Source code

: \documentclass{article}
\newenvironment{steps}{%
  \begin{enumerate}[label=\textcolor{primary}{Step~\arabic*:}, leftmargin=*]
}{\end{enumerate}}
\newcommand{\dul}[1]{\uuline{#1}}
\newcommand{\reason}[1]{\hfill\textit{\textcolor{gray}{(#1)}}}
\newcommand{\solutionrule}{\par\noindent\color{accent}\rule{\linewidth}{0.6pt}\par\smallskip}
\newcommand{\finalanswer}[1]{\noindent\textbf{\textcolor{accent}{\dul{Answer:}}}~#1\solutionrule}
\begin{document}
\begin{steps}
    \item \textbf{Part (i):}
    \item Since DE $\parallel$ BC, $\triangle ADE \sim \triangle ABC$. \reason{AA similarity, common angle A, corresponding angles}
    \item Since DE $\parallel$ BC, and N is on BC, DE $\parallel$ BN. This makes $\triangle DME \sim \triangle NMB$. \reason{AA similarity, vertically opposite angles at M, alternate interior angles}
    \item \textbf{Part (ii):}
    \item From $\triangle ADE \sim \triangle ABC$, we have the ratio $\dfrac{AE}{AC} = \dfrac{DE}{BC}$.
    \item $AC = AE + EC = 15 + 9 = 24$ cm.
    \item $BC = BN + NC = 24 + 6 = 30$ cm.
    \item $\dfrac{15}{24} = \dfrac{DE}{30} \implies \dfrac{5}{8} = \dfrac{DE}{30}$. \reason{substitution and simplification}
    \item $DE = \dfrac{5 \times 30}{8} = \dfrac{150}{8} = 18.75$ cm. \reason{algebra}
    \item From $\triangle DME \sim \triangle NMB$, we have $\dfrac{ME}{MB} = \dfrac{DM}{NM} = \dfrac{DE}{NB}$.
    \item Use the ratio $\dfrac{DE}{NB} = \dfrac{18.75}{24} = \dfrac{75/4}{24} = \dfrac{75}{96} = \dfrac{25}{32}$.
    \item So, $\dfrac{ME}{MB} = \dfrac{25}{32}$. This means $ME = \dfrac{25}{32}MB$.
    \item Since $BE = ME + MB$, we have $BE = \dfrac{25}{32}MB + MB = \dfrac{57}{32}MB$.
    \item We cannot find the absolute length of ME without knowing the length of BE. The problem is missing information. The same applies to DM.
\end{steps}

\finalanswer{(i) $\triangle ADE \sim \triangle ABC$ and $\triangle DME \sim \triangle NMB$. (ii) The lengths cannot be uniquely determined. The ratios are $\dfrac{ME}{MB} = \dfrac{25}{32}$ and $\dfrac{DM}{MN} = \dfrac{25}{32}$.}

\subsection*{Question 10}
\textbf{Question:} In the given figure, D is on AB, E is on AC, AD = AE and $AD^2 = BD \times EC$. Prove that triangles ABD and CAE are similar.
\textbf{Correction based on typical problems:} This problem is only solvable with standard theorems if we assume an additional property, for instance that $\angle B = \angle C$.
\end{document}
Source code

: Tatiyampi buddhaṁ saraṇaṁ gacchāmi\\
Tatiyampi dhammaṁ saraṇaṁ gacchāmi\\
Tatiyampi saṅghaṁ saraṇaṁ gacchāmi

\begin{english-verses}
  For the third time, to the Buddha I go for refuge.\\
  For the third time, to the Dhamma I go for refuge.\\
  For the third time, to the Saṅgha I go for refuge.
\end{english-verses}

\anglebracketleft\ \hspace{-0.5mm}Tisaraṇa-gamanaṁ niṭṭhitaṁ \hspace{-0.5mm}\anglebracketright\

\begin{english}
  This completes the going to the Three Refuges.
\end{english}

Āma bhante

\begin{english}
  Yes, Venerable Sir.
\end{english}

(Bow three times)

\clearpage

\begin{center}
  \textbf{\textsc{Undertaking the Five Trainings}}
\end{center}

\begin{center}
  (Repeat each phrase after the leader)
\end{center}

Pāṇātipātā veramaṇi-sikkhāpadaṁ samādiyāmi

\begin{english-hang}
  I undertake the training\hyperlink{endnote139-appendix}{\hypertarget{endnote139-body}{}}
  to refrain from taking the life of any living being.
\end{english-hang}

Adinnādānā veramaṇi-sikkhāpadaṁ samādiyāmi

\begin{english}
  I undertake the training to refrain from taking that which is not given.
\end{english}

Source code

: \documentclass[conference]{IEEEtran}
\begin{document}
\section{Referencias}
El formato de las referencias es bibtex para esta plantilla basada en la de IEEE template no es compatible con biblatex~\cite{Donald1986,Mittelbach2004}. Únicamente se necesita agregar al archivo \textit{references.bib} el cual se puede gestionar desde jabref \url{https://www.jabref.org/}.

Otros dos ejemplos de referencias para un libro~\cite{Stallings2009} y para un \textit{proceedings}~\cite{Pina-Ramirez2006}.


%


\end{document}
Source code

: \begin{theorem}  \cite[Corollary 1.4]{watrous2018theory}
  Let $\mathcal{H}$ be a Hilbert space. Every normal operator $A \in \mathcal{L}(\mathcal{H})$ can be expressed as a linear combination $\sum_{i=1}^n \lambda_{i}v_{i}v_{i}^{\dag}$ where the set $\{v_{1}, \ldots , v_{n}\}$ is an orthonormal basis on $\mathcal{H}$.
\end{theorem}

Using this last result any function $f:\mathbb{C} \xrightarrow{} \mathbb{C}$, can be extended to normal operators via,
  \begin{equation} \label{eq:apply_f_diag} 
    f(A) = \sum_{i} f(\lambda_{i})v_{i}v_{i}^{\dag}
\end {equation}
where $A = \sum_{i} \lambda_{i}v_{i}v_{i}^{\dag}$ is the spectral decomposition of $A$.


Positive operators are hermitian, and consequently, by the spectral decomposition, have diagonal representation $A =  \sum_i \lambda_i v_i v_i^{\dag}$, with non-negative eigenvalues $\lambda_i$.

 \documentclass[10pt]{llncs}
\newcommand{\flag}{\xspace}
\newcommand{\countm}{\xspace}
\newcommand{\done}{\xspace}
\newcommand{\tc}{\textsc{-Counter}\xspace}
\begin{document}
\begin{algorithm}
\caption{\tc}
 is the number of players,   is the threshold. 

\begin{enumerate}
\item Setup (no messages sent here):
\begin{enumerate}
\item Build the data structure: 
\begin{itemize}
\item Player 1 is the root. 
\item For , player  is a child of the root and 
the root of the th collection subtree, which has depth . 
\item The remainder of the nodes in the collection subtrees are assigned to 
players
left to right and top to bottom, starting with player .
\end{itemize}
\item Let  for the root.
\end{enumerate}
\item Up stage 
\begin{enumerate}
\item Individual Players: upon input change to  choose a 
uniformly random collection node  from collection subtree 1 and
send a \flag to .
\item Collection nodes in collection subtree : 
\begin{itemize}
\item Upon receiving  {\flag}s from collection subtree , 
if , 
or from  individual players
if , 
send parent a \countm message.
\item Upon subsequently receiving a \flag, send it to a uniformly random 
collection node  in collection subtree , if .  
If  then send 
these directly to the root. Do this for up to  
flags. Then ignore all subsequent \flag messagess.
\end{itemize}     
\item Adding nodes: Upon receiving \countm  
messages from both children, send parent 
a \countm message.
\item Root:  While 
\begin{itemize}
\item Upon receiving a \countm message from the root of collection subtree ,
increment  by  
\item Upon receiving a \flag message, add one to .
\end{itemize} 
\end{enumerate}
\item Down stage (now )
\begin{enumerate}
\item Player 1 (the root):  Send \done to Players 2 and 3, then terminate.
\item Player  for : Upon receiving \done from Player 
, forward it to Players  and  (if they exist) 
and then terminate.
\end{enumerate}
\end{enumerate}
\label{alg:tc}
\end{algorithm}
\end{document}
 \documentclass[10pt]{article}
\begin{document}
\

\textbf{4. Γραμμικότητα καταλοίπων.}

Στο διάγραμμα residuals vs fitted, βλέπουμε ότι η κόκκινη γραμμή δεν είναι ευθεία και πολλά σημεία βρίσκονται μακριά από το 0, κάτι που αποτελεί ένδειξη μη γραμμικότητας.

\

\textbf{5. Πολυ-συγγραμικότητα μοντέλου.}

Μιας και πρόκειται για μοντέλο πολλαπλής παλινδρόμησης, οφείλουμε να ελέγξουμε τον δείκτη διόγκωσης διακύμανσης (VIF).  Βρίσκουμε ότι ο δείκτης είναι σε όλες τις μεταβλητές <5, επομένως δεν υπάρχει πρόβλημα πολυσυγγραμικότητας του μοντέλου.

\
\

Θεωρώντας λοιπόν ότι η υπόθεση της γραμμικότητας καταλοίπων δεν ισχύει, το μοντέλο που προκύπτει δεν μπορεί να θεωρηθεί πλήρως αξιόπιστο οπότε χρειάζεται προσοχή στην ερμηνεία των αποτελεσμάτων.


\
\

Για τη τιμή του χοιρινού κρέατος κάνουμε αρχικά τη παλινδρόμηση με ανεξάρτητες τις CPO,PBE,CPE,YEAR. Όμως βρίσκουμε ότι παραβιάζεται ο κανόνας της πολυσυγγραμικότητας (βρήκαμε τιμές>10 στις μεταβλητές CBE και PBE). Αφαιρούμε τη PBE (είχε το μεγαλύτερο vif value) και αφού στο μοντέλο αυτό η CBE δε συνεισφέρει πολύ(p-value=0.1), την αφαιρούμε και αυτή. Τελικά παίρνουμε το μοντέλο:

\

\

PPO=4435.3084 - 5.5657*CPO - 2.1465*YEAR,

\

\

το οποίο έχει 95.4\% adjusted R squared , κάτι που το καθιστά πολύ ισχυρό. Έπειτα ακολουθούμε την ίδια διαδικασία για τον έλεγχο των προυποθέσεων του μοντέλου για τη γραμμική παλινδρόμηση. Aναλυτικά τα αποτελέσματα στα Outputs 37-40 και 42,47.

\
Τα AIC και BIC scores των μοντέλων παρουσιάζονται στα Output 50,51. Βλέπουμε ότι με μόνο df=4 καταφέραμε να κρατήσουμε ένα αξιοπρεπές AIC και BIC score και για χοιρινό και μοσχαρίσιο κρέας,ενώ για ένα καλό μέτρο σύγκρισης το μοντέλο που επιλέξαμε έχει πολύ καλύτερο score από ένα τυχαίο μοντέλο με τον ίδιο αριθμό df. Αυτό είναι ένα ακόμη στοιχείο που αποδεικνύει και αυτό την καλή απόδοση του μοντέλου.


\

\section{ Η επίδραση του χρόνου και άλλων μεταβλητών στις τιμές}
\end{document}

====================

TASK ITEM: Please give the number of lines in the data above that contain the word "parallel", with nothing else.

ANSWER TO THIS TASK: 2